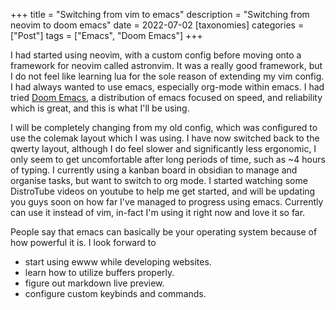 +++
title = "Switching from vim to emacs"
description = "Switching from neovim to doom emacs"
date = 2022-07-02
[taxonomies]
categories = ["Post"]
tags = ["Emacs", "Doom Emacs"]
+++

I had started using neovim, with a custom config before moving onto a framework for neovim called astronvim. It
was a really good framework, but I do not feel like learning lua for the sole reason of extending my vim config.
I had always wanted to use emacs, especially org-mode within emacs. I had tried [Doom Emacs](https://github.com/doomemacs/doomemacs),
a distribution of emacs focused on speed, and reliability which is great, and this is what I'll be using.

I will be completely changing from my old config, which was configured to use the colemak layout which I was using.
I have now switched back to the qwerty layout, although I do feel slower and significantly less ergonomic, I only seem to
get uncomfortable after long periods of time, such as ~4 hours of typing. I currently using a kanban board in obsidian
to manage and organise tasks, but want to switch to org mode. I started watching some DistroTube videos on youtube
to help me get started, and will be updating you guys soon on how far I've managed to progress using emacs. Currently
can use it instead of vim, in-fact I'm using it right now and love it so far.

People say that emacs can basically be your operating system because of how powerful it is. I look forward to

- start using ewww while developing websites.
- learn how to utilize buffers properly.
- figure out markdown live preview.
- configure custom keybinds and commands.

==

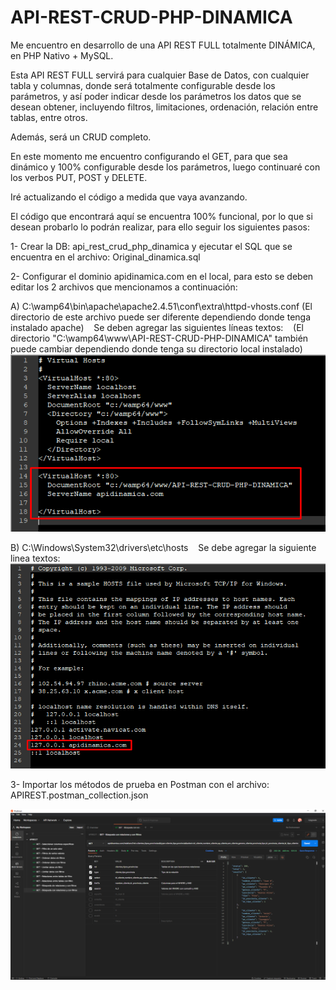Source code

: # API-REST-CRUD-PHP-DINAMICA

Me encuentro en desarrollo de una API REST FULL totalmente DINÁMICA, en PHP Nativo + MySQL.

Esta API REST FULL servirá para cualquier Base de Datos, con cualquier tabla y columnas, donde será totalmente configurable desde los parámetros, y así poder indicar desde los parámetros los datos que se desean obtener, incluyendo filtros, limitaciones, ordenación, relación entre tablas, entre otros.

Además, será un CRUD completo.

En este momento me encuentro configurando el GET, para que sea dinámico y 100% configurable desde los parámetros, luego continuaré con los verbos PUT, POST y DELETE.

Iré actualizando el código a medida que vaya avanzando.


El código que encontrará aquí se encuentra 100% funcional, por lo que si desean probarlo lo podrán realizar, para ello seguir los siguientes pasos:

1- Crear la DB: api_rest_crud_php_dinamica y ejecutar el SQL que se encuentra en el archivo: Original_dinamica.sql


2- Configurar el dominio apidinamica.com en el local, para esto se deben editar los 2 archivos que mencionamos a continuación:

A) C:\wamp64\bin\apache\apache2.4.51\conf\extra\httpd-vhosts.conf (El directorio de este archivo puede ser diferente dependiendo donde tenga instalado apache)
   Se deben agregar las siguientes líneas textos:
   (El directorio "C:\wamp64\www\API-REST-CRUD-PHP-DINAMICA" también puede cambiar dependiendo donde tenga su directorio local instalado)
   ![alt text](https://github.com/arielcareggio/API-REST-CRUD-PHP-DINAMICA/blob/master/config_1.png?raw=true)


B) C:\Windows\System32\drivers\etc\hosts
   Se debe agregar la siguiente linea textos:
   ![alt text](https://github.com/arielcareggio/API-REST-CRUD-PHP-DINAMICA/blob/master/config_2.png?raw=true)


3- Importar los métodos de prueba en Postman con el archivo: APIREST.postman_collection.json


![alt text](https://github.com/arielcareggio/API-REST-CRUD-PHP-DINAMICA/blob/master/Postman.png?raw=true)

**PROBLEM**
Among the entries above, the lines between the ones containing "date = 2022-07-02" and "- configure custom keybinds and commands.", inclusive, are to be transcribed exactly. No other line is to be given.

**COMPLETED TASK**
date = 2022-07-02
[taxonomies]
categories = ["Post"]
tags = ["Emacs", "Doom Emacs"]
+++

I had started using neovim, with a custom config before moving onto a framework for neovim called astronvim. It
was a really good framework, but I do not feel like learning lua for the sole reason of extending my vim config.
I had always wanted to use emacs, especially org-mode within emacs. I had tried [Doom Emacs](https://github.com/doomemacs/doomemacs),
a distribution of emacs focused on speed, and reliability which is great, and this is what I'll be using.

I will be completely changing from my old config, which was configured to use the colemak layout which I was using.
I have now switched back to the qwerty layout, although I do feel slower and significantly less ergonomic, I only seem to
get uncomfortable after long periods of time, such as ~4 hours of typing. I currently using a kanban board in obsidian
to manage and organise tasks, but want to switch to org mode. I started watching some DistroTube videos on youtube
to help me get started, and will be updating you guys soon on how far I've managed to progress using emacs. Currently
can use it instead of vim, in-fact I'm using it right now and love it so far.

People say that emacs can basically be your operating system because of how powerful it is. I look forward to

- start using ewww while developing websites.
- learn how to utilize buffers properly.
- figure out markdown live preview.
- configure custom keybinds and commands.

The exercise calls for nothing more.